OmniMem: Scalable and Adaptive Memory Retrieval for Long Video Generation
This work provides a more scalable and adaptive memory retrieval framework for researchers and developers working on long video generation, addressing the challenge of maintaining explicit access to historical details without excessive memory cost.
This paper tackles the problem of scaling autoregressive video generation to long videos, which typically requires repeated access to a growing historical KV cache.

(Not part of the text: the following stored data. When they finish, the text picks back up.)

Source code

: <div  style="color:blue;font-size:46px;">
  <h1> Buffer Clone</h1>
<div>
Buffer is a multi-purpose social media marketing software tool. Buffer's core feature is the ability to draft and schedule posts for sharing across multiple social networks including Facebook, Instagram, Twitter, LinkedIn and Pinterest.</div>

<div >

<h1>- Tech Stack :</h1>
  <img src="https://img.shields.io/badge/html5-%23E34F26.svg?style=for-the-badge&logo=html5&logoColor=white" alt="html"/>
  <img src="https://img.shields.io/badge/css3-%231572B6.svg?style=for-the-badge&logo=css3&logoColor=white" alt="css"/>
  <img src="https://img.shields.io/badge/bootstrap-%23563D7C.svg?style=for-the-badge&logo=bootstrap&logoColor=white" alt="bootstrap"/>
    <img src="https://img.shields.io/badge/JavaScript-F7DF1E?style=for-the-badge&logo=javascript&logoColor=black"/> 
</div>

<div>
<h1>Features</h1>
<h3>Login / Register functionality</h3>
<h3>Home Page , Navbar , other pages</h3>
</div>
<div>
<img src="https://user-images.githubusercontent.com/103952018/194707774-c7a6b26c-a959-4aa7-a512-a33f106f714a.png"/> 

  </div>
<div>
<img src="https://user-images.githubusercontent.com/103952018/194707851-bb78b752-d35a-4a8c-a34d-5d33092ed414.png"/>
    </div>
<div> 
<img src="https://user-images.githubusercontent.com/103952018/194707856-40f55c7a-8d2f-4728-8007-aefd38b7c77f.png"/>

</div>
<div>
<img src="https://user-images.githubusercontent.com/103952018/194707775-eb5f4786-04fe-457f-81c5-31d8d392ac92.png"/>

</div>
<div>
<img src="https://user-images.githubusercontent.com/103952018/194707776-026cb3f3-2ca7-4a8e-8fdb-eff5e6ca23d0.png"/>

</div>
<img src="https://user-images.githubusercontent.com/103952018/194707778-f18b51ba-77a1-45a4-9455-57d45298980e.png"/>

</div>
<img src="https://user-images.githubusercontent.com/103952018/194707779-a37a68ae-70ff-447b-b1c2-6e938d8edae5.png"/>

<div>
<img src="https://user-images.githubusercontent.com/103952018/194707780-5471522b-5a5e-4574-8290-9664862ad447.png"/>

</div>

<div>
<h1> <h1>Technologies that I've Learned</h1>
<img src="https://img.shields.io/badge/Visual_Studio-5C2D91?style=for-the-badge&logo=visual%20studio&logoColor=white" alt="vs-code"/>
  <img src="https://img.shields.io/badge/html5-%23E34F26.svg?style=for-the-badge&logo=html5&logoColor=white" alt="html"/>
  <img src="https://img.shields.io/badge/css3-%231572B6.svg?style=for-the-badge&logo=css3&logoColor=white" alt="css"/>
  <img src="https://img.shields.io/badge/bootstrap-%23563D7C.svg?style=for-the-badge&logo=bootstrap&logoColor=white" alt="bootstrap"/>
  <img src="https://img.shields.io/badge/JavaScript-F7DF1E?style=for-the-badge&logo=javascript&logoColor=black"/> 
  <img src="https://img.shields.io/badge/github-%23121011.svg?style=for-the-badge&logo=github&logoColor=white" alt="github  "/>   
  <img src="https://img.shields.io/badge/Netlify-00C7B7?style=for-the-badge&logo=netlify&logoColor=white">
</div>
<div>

The proposed method, OmniMem, uses sparse KV retrieval over the full historical cache, improving Dynamic Degree by 52.3% and maintaining strong consistency compared to baselines, while keeping memory usage comparable.
Autoregressive (AR) video generation extends videos by producing latent chunks sequentially, but scaling to long videos requires repeated access to a growing historical KV cache. Existing methods reduce this cost by truncating the KV cache or compressing it into implicit memory, but both lose explicit access to query-relevant historical details. We propose OmniMem, an explicit full-range memory retrieval framework that performs sparse KV retrieval over the historical cache. To make this practical for chunk-based AR video generation, OmniMem addresses two issues: (i) local bias in sparse KV selection and (ii) Union Explosion in memory access. Adaptive Window Exclusion removes local-window blocks from the selection candidates when sufficient long-range history is available, preserving the sparse budget for informative long-range retrieval. Query-Shared KV Selection reduces cross-query diversity, while Per-Head Scattered KV Access avoids expanding head-specific selections into a large selected KV buffer. This allows each attention head to retrieve non-contiguous KV blocks according to its own selection pattern. Experiments on long-video generation show that OmniMem improves Dynamic Degree by 52.3% and preserves strong consistency over strong baselines, while maintaining comparable memory usage.